À 74 ans, le coiffeur, installé sur la Grand-Place, a décidé de ranger ses paires de ciseaux et ses peignes. "Je ne redoute pas ce moment où je dirai à mon dernier client qu’il peut quitter le siège, sourit-il. Quand j’ai annoncé à mes fils Jean-Michel et Pierre-Yves que j’arrêtais, ils n’y croyaient pas. Mais je veux encore pouvoir profiter de la vie tant que je suis en bonne santé. J’ai eu la chance de ne pas être victime d’arthrose dans les mains. Seuls des ulcères aux jambes m’ont parfois fait souffrir durant ma carrière. Mais je ne me suis jamais plaint. Pour rester en forme, je parcours 10 km à vélo dans le village tous les jours, pour autant que la météo soit bonne."
À ses nombreux clients masculins venant des quatre coins du Condroz, ce n’est que lundi dernier, via Facebook, qu’il a annoncé sa volonté de mettre un terme à une carrière entamée le 6 août 1969. "Ils sont nombreux à avoir commenté mon post et j’avoue avoir lu des messages assez émouvants", glisse Michel, sous l’œil bienveillant d’Annie, son épouse depuis 50 ans.
Jean est venu avec une bouteille de hampagne
Dans le salon aussi, l’émotion a été palpable durant toute cette dernière semaine. "Mes cheveux auraient encore pu attendre deux à trois semaines, mais je tenais absolument à venir une dernière fois, avant qu’il ne ferme, confie Jean Legros, d’Anthisnes. J’ai été son client depuis ses tout débuts. À l’âge de 19 ans, j’ai été très gravement malade et mon papa venait chercher Michel en voiture pour qu’il me coiffe à domicile."
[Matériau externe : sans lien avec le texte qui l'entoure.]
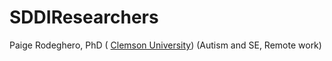 # SDDIResearchers
Paige Rodeghero, PhD ( [Clemson University](www.clemsonhfse.com)) (Autism and SE, Remote work)     
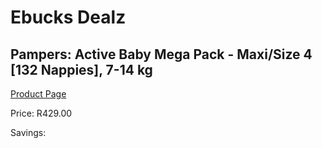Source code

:
# Ebucks Dealz
## Pampers: Active Baby Mega Pack - Maxi/Size 4 [132 Nappies], 7-14 kg
[Product Page](https://www.ebucks.com/web/shop/productSelected.do?prodId=282370596&catId=1158500560)

Price: R429.00

Savings: 


	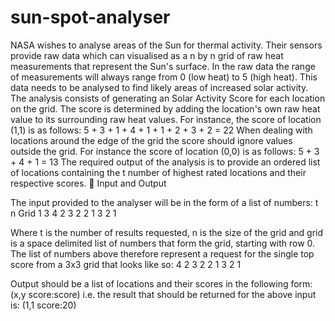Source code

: sun-spot-analyser
=================

NASA wishes to analyse areas of the Sun for thermal activity. Their sensors provide raw data which can visualised as a n by n grid of raw heat measurements that represent the Sun's surface.
In the raw data the range of measurements will always range from 0 (low heat) to 5 (high heat). 
This data needs to be analysed to find likely areas of increased solar activity. The analysis consists of generating an Solar Activity Score for each location on the grid. The score is determined by adding the location's own raw heat value to its surrounding raw heat values. For instance,  the score of location (1,1) is as follows:
5 + 3 + 1 + 4 + 1 + 1 + 2 + 3 + 2 = 22
When dealing with locations around the edge of the grid the score should ignore values outside the grid. For instance the score of location (0,0) is as follows:
5 + 3 + 4 + 1 = 13
The required output of the analysis is to provide an ordered list of locations containing the t number of highest rated locations and their respective scores.

Input and Output

The input provided to the analyser will be in the form of a list of numbers:
t  n	Grid
1	3	4 2 3 2 2 1 3 2 1


Where t is the number of results requested, n is the size of the grid and grid is a space delimited list of numbers that form the grid, starting with row 0.
The list of numbers above therefore represent a request for the single top score from a 3x3 grid that looks like so:
4	2	3
2	2	1
3	2	1


Output should be a list of locations and their scores in the following form:
(x,y score:score)
i.e. the result that should be returned for the above input is:
(1,1 score:20)
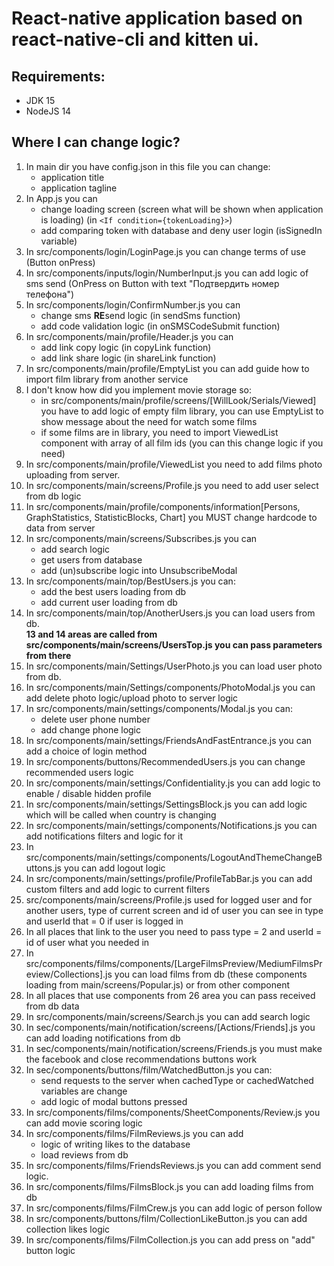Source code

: # React-native application based on react-native-cli and kitten ui.

## Requirements:

- JDK 15
- NodeJS 14

## Where I can change logic?

1. In main dir you have config.json in this file you can change:
    - application title
    - application tagline
2. In App.js you can
    - change loading screen (screen what will be shown when application is loading) (in `<If condition={tokenLoading}>`)
    - add comparing token with database and deny user login (isSignedIn variable)
3. In src/components/login/LoginPage.js you can change terms of use (Button onPress)
4. In src/components/inputs/login/NumberInput.js you can add logic of sms send (OnPress on Button with text "Подтвердить
   номер телефона")
5. In src/components/login/ConfirmNumber.js you can
    - change sms **RE**send logic (in sendSms function)
    - add code validation logic (in onSMSCodeSubmit function)
6. In src/components/main/profile/Header.js you can
    - add link copy logic (in copyLink function)
    - add link share logic (in shareLink function)
7. In src/components/main/profile/EmptyList you can add guide how to import film library from another service
8. I don't know how did you implement movie storage so:
    - in src/components/main/profile/screens/[WillLook/Serials/Viewed] you have to add logic of empty film library, you
      can use EmptyList to show message about the need for watch some films
    - if some films are in library, you need to import ViewedList component with array of all film ids (you can this
      change logic if you need)
9. In src/components/main/profile/ViewedList you need to add films photo uploading from server.
10. In src/components/main/screens/Profile.js you need to add user select from db logic
11. In src/components/main/profile/components/information[Persons, GraphStatistics, StatisticBlocks, Chart]
    you MUST change hardcode to data from server
12. In src/components/main/screens/Subscribes.js you can
    - add search logic
    - get users from database
    - add (un)subscribe logic into UnsubscribeModal
13. In src/components/main/top/BestUsers.js you can:
    - add the best users loading from db
    - add current user loading from db
14. In src/components/main/top/AnotherUsers.js you can load users from db. <br/>
    **13 and 14 areas are called from src/components/main/screens/UsersTop.js you can pass parameters from there** <br/>
15. In src/components/main/Settings/UserPhoto.js you can load user photo from db.
16. In src/components/main/Settings/components/PhotoModal.js you can add delete photo logic/upload photo to server logic
17. In src/components/main/settings/components/Modal.js you can:
    - delete user phone number
    - add change phone logic
18. In src/components/main/settings/FriendsAndFastEntrance.js you can add a choice of login method
19. In src/components/buttons/RecommendedUsers.js you can change recommended users logic
20. In src/components/main/settings/Confidentiality.js you can add logic to enable / disable hidden profile
21. In src/components/main/settings/SettingsBlock.js you can add logic which will be called when country is changing
22. In src/components/main/settings/components/Notifications.js you can add notifications filters and logic for it
23. In src/components/main/settings/components/LogoutAndThemeChangeButtons.js you can add logout logic
24. In src/components/main/settings/profile/ProfileTabBar.js you can add custom filters and add logic to current filters
25. src/components/main/screens/Profile.js used for logged user and for another users, type of current screen and id of
    user you can see in type and userId that = 0 if user is logged in
26. In all places that link to the user you need to pass type = 2 and userId = id of user what you needed in
27. In src/components/films/components/[LargeFilmsPreview/MediumFilmsPreview/Collections].js you can load films from
    db (these components loading from main/screens/Popular.js) or from other component
28. In all places that use components from 26 area you can pass received from db data
29. In src/components/main/screens/Search.js you can add search logic
30. In sec/components/main/notification/screens/[Actions/Friends].js you can add loading notifications from db
31. In sec/components/main/notification/screens/Friends.js you must make the facebook and close recommendations buttons
    work
32. In sec/components/buttons/film/WatchedButton.js you can:
    - send requests to the server when cachedType or cachedWatched variables are change
    - add logic of modal buttons pressed
33. In src/components/films/components/SheetComponents/Review.js you can add movie scoring logic
34. In src/components/films/FilmReviews.js you can add 
    - logic of writing likes to the database
    - load reviews from db
35. In src/components/films/FriendsReviews.js you can add comment send logic.
36. In src/components/films/FilmsBlock.js you can add loading films from db
37. In src/components/films/FilmCrew.js you can add logic of person follow 
38. In src/components/buttons/film/CollectionLikeButton.js you can add collection likes logic
38. In src/components/films/FilmCollection.js you can add press on "add" button logic 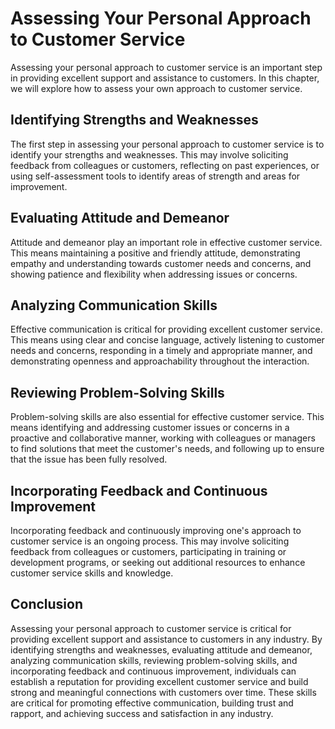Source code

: Assessing Your Personal Approach to Customer Service
==========================================================================================

Assessing your personal approach to customer service is an important step in providing excellent support and assistance to customers. In this chapter, we will explore how to assess your own approach to customer service.

Identifying Strengths and Weaknesses
------------------------------------

The first step in assessing your personal approach to customer service is to identify your strengths and weaknesses. This may involve soliciting feedback from colleagues or customers, reflecting on past experiences, or using self-assessment tools to identify areas of strength and areas for improvement.

Evaluating Attitude and Demeanor
--------------------------------

Attitude and demeanor play an important role in effective customer service. This means maintaining a positive and friendly attitude, demonstrating empathy and understanding towards customer needs and concerns, and showing patience and flexibility when addressing issues or concerns.

Analyzing Communication Skills
------------------------------

Effective communication is critical for providing excellent customer service. This means using clear and concise language, actively listening to customer needs and concerns, responding in a timely and appropriate manner, and demonstrating openness and approachability throughout the interaction.

Reviewing Problem-Solving Skills
--------------------------------

Problem-solving skills are also essential for effective customer service. This means identifying and addressing customer issues or concerns in a proactive and collaborative manner, working with colleagues or managers to find solutions that meet the customer's needs, and following up to ensure that the issue has been fully resolved.

Incorporating Feedback and Continuous Improvement
-------------------------------------------------

Incorporating feedback and continuously improving one's approach to customer service is an ongoing process. This may involve soliciting feedback from colleagues or customers, participating in training or development programs, or seeking out additional resources to enhance customer service skills and knowledge.

Conclusion
----------

Assessing your personal approach to customer service is critical for providing excellent support and assistance to customers in any industry. By identifying strengths and weaknesses, evaluating attitude and demeanor, analyzing communication skills, reviewing problem-solving skills, and incorporating feedback and continuous improvement, individuals can establish a reputation for providing excellent customer service and build strong and meaningful connections with customers over time. These skills are critical for promoting effective communication, building trust and rapport, and achieving success and satisfaction in any industry.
Comme de nombreux clients, Jean est venu cette semaine à son ultime rendez-vous avec un présent sous le bras. En l’occurrence, une bouteille de champagne. "Mercredi, il y avait quasiment un cadeau sur toutes les marches de l’escalier du salon", sourit Annie, pendant que son époux rembobine: "J’ai suivi ma formation à l’école de coiffure de la rue de Pitteurs à Liège. Seule la coiffure masculine m’intéressait, car j’aimais la coupe. Je n’avais pas envie de passer certaines journées entières à réaliser des permanentes, des colorations ou des brushings. À Ouffet, je me suis d’abord installé rue Sauvenière, à côté de chez ma sœur, avant de construire le salon actuel en 1972, l’année de notre mariage."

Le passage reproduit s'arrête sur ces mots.